The present invention is directed to a light fixture that includes an LED light engine, which by design, is energy efficient and provides high quality light output. The inventive light fixture includes a rugged housing, a power supply that may be removeably mounted inside an external enclosure and an air flow passageway across the light engine whereby air flows along the passageway during operation of the light fixture. The rugged housing is of particular importance when the light fixture is configured for use in high-traffic commercial or industrial applications, such as warehouses, loading docks or shipping/receiving areas, where the light fixture is prone to be stricken by forklifts and other large objects. The light fixture includes several novel heat management features designed to thermally isolate the power supply and light engine in order to reduce the risk of failure and thereby increase the reliability of the light fixture.
According to an aspect of the invention, the light fixture includes a rugged housing, a light engine assembly and an air flow passageway through a central inlet across the light modules and out a rear vent whereby air flows along the passageway during operation of the light fixture. The housing also includes an arrangement of fins extending rearward from a main body portion of the housing along a spindle that dissipate heat.
According to another aspect of the invention, the light engine comprises a printed circuit board (PCB), a plurality of LED modules, and a lens extending outward from each module. Each module comprises a LED and a zener diode, which results in “bypass” circuitry to prevent catastrophic failure of the light engine. The light engine further comprises a heat transfer element, such as a thermal pad, positioned between the circuit board and the housing. The modules are divided into multiple groups, where each group includes multiple modules. Within each group, the modules are serially arrayed, and the groups are parallel to each other to facilitate current sharing from the power supply.
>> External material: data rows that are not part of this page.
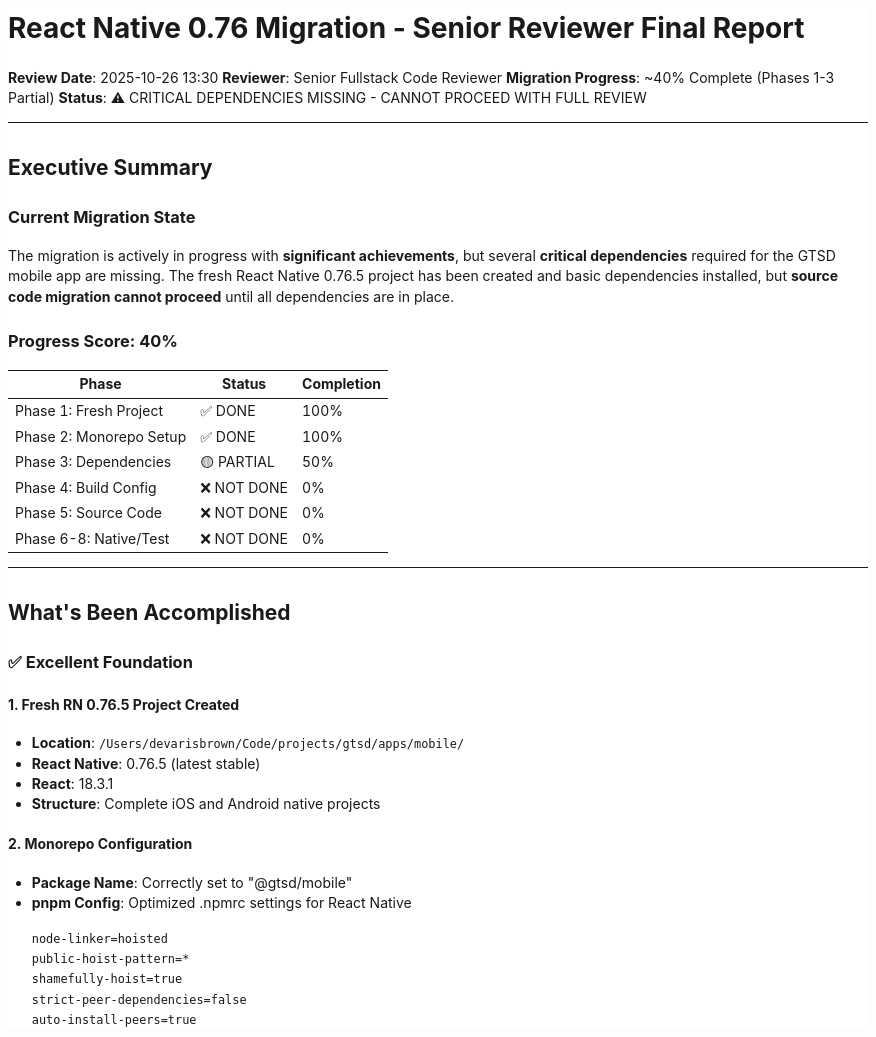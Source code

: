 # React Native 0.76 Migration - Senior Reviewer Final Report

**Review Date**: 2025-10-26 13:30
**Reviewer**: Senior Fullstack Code Reviewer
**Migration Progress**: ~40% Complete (Phases 1-3 Partial)
**Status**: ⚠️ CRITICAL DEPENDENCIES MISSING - CANNOT PROCEED WITH FULL REVIEW

---

## Executive Summary

### Current Migration State

The migration is actively in progress with **significant achievements**, but several **critical dependencies** required for the GTSD mobile app are missing. The fresh React Native 0.76.5 project has been created and basic dependencies installed, but **source code migration cannot proceed** until all dependencies are in place.

### Progress Score: 40%

| Phase                   | Status      | Completion |
| ----------------------- | ----------- | ---------- |
| Phase 1: Fresh Project  | ✅ DONE     | 100%       |
| Phase 2: Monorepo Setup | ✅ DONE     | 100%       |
| Phase 3: Dependencies   | 🟡 PARTIAL  | 50%        |
| Phase 4: Build Config   | ❌ NOT DONE | 0%         |
| Phase 5: Source Code    | ❌ NOT DONE | 0%         |
| Phase 6-8: Native/Test  | ❌ NOT DONE | 0%         |

---

## What's Been Accomplished

### ✅ Excellent Foundation

#### 1. Fresh RN 0.76.5 Project Created

- **Location**: `/Users/devarisbrown/Code/projects/gtsd/apps/mobile/`
- **React Native**: 0.76.5 (latest stable)
- **React**: 18.3.1
- **Structure**: Complete iOS and Android native projects

#### 2. Monorepo Configuration

- **Package Name**: Correctly set to "@gtsd/mobile"
- **pnpm Config**: Optimized .npmrc settings for React Native
  ```
  node-linker=hoisted
  public-hoist-pattern=*
  shamefully-hoist=true
  strict-peer-dependencies=false
  auto-install-peers=true
  ```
One aspect of using the light fixture of the present invention in a track light system including an elongated track is that many more light fixtures may be connected to the track than is possible with conventional incandescent or halogen light fixtures. The copper bus wire runs that are contained within a commercial track are predominantly limited to a maximum of twenty amps of current per circuit. The current required for an incandescent or halogen light fixture is much higher than the current required for an LED light fixture, thus many more LED light fixtures can be connected to the same track system. For example, a 120 watt incandescent light fixture will require about one amp of current, and a maximum of twenty incandescent light fixtures may be connected to a twenty amp circuit. However, a twenty watt LED light fixture will require about 0.167 amps of current, and a maximum of 120 LED light fixtures may be connected to a twenty amp track circuit. This example illustrates a five fold increase in the number of light fixtures that can be connected to a single track circuit. The total cost of the track system infrastructure is greatly reduced due to the requirement for fewer electrical feeds, breakers and light track circuits.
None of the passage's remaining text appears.